While some large South African institutions ‘get it’ and have done well in their portfolios due to the allocation to hedge funds and other alternative asset classes, the institutional and retail market remains very underinvested in hedge funds. Arguably, the best investment brains in the world run the largest endowment funds, with a significant allocation to alternative assets. The Harvard Endowment Fund, for example, allocates 39% of its endowment portfolio to private equity and another 31% to hedge funds. Public equity accounted for 11% of the asset allocation. Real estate had an allocation of 5%, bonds made up 6% of the portfolio, and cash was 5% (23 Oct 2023).
Over the last 10+ years, SA General Equity Funds have returned 7.2% per year, while SA Multi-Asset High Equity Funds delivered an average return of circa 8.0% per year—pedestrian real returns for people saving for retirement.

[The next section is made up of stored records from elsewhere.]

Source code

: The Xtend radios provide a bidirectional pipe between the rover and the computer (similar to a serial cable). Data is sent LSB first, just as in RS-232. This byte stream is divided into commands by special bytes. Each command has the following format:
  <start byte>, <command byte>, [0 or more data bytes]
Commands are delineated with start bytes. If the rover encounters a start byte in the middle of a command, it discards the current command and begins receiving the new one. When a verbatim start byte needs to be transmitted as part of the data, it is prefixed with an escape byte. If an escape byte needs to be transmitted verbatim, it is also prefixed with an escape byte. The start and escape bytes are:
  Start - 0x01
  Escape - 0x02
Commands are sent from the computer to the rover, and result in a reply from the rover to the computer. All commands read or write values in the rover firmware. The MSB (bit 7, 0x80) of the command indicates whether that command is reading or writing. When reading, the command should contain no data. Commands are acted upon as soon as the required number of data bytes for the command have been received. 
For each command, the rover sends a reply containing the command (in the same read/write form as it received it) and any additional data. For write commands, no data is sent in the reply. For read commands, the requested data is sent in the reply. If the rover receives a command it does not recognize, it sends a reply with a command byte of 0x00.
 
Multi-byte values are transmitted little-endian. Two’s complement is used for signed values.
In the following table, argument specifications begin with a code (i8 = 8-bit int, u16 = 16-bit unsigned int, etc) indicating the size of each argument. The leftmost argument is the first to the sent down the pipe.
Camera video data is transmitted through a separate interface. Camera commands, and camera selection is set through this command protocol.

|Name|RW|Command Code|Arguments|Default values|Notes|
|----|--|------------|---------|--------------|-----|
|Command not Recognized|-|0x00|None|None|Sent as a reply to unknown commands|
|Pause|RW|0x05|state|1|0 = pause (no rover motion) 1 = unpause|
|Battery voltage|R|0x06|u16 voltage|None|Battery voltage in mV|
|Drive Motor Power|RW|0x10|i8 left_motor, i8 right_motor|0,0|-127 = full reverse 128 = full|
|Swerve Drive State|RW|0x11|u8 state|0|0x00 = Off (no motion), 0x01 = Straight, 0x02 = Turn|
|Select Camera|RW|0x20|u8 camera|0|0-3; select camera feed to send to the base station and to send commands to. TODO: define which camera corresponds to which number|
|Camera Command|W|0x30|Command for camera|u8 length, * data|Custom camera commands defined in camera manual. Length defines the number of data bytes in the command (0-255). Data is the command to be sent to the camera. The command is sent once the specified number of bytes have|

Many hedge fund managers, on the other hand, have managed to generate significant alpha, often with similar or less risk. Take the Laurium Aggressive Long Short Prescient QI Hedge Fund (‘Aggressive Long Short’), for example. This fund, over the same period, has delivered a 14.3% return per year, double that of SA General Equity Funds after fees with similar risk to the equity market (Morningstar Direct, 31 May 2024).
Better returns increase the longevity of portfolios. In this scenario, we assume that R1,000,000 is invested on 1 Jan 2013 in the Laurium Aggressive Long Short Fund, and the same sum is invested in the average general equity fund. You then draw a monthly income of R8,000, increasing at 6% per annum. After just over 10 years (30 April 2024), you would have zero left if you had invested in the average general equity fund, but if you had invested in the Laurium Aggressive Long Short Fund, you would still have R1,792,926 invested.
The good news for retail investors is that they can now access Laurium’s Aggressive Long Short strategy via the newly launched Laurium Enhanced Growth Prescient RI Hedge Feeder Fund (‘The Fund’). The Fund largely follows the same mandate as our Aggressive Long Short Fund but is structured as a local Retail Investor Hedge Fund (‘RIHF’). RIHFs are open to all investors with the enhanced benefit of daily liquidity. The mandate differs slightly from the Aggressive Long Short in that the Fund may allocate to select international equities. This Fund is available via LISP platforms.
Disclaimer: Laurium Capital (Pty) Ltd is an authorised financial services provider (FSP 34142). Collective Investment Schemes in Securities (CIS) should be considered as medium to long-term investments. For Laurium’s full disclaimer, please visit https://lauriumcapital.com/legal/hedge-fund-disclaimer.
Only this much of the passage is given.